Here's why this is important:

  1. Scalability: By averaging the loss, the final loss value is not affected by the number of training examples. This is important because it makes the cost function and the updates to the parameters during training scalable to different sized training sets. If you didn't scale by the number of training examples, the magnitude of the gradients (and thus the updates to the parameters during training) would be proportionally larger for larger datasets, potentially leading to instability in learning.
  2. Comparability: It allows for a fair comparison of the cost function value across different training sets of varying sizes. Because the cost is an average, a cost of, say, "5" means the same thing regardless of whether your training set has 10 examples or 10,000.

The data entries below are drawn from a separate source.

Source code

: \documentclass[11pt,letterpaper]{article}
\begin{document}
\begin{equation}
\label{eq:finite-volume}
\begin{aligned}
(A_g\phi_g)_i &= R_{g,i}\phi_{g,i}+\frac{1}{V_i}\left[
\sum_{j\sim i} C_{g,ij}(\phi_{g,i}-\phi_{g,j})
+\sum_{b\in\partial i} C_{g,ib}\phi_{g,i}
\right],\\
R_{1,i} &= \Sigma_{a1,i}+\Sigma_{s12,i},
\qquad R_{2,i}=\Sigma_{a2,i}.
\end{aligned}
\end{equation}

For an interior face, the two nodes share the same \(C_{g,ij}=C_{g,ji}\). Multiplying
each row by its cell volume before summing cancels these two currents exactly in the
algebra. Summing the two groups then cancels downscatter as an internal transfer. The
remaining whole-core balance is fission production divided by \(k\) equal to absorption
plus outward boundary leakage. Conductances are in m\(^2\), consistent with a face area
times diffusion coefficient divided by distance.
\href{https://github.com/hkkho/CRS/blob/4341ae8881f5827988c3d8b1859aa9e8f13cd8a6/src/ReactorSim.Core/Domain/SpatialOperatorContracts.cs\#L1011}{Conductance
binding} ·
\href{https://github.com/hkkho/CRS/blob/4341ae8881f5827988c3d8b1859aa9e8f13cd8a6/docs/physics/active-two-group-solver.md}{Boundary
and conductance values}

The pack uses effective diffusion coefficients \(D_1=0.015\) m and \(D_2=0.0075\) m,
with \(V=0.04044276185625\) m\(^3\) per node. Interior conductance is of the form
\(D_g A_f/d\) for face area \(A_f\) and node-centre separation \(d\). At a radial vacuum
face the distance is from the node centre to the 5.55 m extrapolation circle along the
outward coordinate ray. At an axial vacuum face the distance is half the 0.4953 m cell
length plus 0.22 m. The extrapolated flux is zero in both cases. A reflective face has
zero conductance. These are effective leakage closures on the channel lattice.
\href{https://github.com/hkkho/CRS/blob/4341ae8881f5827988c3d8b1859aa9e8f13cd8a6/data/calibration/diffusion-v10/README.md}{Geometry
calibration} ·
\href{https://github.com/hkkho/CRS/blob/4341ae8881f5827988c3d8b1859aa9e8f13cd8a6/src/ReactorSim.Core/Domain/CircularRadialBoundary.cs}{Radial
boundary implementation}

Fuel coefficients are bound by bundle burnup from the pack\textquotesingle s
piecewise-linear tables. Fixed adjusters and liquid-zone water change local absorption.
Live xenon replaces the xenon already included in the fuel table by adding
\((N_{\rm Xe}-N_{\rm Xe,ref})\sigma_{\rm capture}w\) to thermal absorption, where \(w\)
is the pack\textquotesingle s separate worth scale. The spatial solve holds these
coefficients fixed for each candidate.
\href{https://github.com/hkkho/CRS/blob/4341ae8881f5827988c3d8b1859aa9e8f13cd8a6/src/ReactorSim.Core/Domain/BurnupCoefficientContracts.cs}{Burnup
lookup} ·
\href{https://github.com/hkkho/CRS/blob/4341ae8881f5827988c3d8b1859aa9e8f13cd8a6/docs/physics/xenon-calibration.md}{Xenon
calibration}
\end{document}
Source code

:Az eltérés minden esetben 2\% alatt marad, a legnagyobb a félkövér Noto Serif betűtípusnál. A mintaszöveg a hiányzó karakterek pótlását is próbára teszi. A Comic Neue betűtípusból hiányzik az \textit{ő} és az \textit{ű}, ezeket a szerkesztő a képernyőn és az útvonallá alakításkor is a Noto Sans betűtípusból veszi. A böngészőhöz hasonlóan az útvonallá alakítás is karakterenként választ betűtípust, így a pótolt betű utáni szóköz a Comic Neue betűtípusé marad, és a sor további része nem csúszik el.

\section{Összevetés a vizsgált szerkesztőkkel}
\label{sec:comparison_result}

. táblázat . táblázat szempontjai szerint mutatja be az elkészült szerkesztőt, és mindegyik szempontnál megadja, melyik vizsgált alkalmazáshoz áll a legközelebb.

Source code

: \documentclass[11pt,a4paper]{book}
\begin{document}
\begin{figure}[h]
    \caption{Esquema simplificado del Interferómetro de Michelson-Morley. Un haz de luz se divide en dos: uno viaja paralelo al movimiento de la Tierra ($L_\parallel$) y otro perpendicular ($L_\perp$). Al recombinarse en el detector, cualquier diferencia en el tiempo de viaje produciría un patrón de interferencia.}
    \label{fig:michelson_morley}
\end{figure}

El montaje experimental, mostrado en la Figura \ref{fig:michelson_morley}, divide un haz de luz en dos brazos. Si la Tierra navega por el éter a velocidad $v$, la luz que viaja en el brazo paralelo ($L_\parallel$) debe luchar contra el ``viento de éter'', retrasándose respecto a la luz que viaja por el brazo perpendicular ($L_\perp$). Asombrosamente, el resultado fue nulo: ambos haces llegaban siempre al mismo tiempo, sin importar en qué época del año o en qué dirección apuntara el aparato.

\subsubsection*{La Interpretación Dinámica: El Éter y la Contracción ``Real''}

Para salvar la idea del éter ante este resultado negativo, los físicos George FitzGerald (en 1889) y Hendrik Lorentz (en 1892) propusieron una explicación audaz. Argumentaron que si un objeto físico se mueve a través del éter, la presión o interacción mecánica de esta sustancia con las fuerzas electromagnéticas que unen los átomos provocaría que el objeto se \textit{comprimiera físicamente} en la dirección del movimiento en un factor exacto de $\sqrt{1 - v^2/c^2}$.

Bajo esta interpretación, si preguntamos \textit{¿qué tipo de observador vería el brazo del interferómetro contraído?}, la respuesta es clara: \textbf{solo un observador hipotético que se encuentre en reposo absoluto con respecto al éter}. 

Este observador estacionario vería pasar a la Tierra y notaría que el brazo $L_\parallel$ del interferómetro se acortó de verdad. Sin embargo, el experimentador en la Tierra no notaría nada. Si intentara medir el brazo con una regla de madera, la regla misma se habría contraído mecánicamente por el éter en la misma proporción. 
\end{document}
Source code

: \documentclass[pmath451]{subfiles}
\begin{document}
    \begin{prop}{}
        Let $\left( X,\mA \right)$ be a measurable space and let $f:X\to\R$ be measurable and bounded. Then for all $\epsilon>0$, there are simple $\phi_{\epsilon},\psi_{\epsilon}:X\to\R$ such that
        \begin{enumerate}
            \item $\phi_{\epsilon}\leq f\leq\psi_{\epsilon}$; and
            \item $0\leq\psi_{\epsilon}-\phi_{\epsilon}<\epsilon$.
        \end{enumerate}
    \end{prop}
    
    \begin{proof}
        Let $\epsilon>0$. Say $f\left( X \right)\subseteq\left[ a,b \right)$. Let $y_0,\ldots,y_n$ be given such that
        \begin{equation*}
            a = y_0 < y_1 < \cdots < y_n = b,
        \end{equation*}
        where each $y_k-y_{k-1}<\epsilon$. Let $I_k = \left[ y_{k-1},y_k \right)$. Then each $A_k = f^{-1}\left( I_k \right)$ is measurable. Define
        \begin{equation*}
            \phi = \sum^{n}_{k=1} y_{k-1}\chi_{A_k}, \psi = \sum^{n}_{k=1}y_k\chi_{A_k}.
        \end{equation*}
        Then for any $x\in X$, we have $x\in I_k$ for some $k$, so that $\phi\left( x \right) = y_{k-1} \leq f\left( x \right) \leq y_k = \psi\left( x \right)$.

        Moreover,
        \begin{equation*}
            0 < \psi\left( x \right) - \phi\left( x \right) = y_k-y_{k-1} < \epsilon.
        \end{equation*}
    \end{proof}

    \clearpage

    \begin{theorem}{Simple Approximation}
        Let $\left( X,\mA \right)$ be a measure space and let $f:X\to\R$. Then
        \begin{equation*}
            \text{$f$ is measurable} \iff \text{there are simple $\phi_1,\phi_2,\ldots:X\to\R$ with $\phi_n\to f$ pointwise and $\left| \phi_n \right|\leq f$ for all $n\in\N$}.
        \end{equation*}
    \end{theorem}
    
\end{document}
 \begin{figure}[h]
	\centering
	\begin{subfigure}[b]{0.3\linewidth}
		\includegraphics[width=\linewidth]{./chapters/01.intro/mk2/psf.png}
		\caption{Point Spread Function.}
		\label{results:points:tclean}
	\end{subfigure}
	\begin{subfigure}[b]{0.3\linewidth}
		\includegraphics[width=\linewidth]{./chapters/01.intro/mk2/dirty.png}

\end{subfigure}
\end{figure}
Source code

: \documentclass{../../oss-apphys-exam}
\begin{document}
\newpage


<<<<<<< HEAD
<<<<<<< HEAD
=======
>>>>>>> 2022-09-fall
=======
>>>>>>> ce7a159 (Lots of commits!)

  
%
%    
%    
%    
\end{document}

  3. Stability and Learning Rate: Dividing by the number of training examples provides a more stable numerical range for the cost function, especially when using datasets of different sizes. This helps in maintaining a consistent learning rate hyperparameter, as the learning rate would otherwise have to be adjusted when the dataset size changes.
  4. Convergence Analysis: When analyzing the convergence of the gradient descent algorithm theoretically, having a cost function that is an average (i.e., divided by the number of training examples) often simplifies the mathematics, as the expected loss per example is typically what's considered.

While it's most common to divide the aggregate loss by the total number of training samples (i.e., to calculate the mean loss), it's not fundamentally "wrong" to use the sum instead, as long as you're consistent in how you calculate gradients and perhaps adjust the learning rate accordingly. However, using the mean loss is a more standard approach and has the aforementioned advantages.